WASHINGTON — President Donald Trump and North Korean leader Kim Jong Un say they have the same goal — denuclearization of the Korean peninsula — at their upcoming summit in Singapore.
But they disagree fundamentally about what that would look like.
The dispute over the shape, scope and speed of a potential disarmament has stymied international efforts to stop or roll back North Korea’s nuclear weapons program for three decades. It arguably poses the biggest obstacle to a successful summit now that it is back on track for June 12.
Reconciling or finessing that gap — and determining what the secretive police state would get in return for handing over or dismantling its nuclear arsenal — could make the difference between a deal or no deal after the haggling starts.

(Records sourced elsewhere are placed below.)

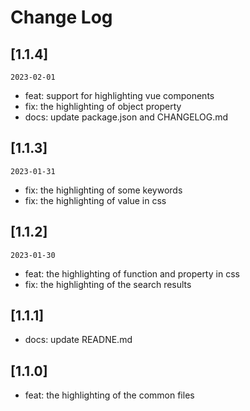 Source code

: # Change Log

## [1.1.4]
`2023-02-01`
- feat: support for highlighting vue components
- fix:  the highlighting of object property
- docs: update package.json and CHANGELOG.md

## [1.1.3]
`2023-01-31`
- fix: the highlighting of some keywords
- fix: the highlighting of value in css

## [1.1.2]
`2023-01-30`
- feat: the highlighting of function and property in css
- fix: the highlighting of the search results

## [1.1.1]
- docs: update READNE.md

## [1.1.0]
- feat: the highlighting of the common files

“The common mistake is to assume when the North Koreans talk about denuclearization of the Korean peninsula, they’re talking about giving up all their weapons,” said Victor Cha, who headed Asian affairs in the National Security Council under President George W. Bush and who participated took in nuclear talks with North Korea at the time.
“It’s not really the way we look at it, which is ‘Crate it up and take it out,” said Cha, who now heads the Korea program at the nonpartisan Center for Strategic and International Studies.

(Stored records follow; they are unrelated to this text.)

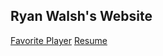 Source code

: ## Ryan Walsh's Website

[Favorite Player](https://rwalsh299.github.io/cse15l-lab-reports/bestplayerever.html)
[Resume](https://rwalsh299.github.io/cse15l-lab-reports/resume.pdf)

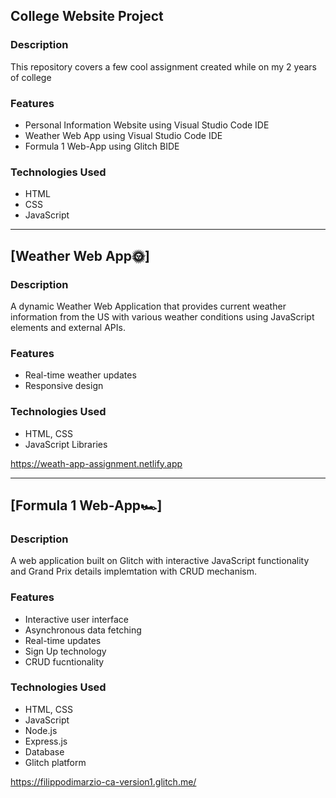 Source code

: ## **College Website Project**

### Description

This repository covers a few cool assignment created while on my 2 years of college 

### Features
- Personal Information Website using Visual Studio Code IDE
- Weather Web App using Visual Studio Code IDE
- Formula 1 Web-App using Glitch BIDE

### Technologies Used
- HTML
- CSS
- JavaScript

---

## **[Weather Web App🌞]**

### Description
A dynamic Weather Web Application that provides current weather information from the US with various weather conditions using JavaScript elements and external APIs.

### Features
- Real-time weather updates
- Responsive design

### Technologies Used
- HTML, CSS
- JavaScript Libraries

https://weath-app-assignment.netlify.app

---

## **[Formula 1 Web-App🏎️]**

### Description
A web application built on Glitch with interactive JavaScript functionality and Grand Prix details implemtation with CRUD mechanism.

### Features
- Interactive user interface
- Asynchronous data fetching
- Real-time updates
- Sign Up technology
- CRUD fucntionality

### Technologies Used
- HTML, CSS
- JavaScript
- Node.js
- Express.js
- Database
- Glitch platform

https://filippodimarzio-ca-version1.glitch.me/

Rather, he said, North Koreans view denuclearization as a long-term aspiration, the way Americans talk of someday abolishing nuclear weapons worldwide. North Korea has a long list of other grievances, and could demand the removal of U.S. troops, or even the U.S. nuclear umbrella, from South Korea.
“It’s an endless list,” said Michael Green, another veteran of Bush administration negotiations with North Korea. “They will keep adding to the list of things we have to do in order for them to denuclearize until the cows come home.”
The broad parameters of a potential deal are well-established. The U.S. side wants North Korea to give up the estimated 20 to 60 nuclear weapons that it has built, and the infrastructure that created them, and presumably the ballistic missiles that can hurl them across the Pacific.
In exchange, Trump can offer U.S. security guarantees for the regime in Pyongyang, better relations with Washington and its allies in Japan and South Korea and easing of international economic sanctions that have strangled North Korea’s ability to trade with the outside world. Trump has signaled that he won’t offer financial aid, though he has suggested he would ask Asian allies to do so.
Whether that’s enough — or whether North Korea is really prepared to give up a weapons program that has consumed much of the impoverished country’s energy and resources for decades — remains to be seen.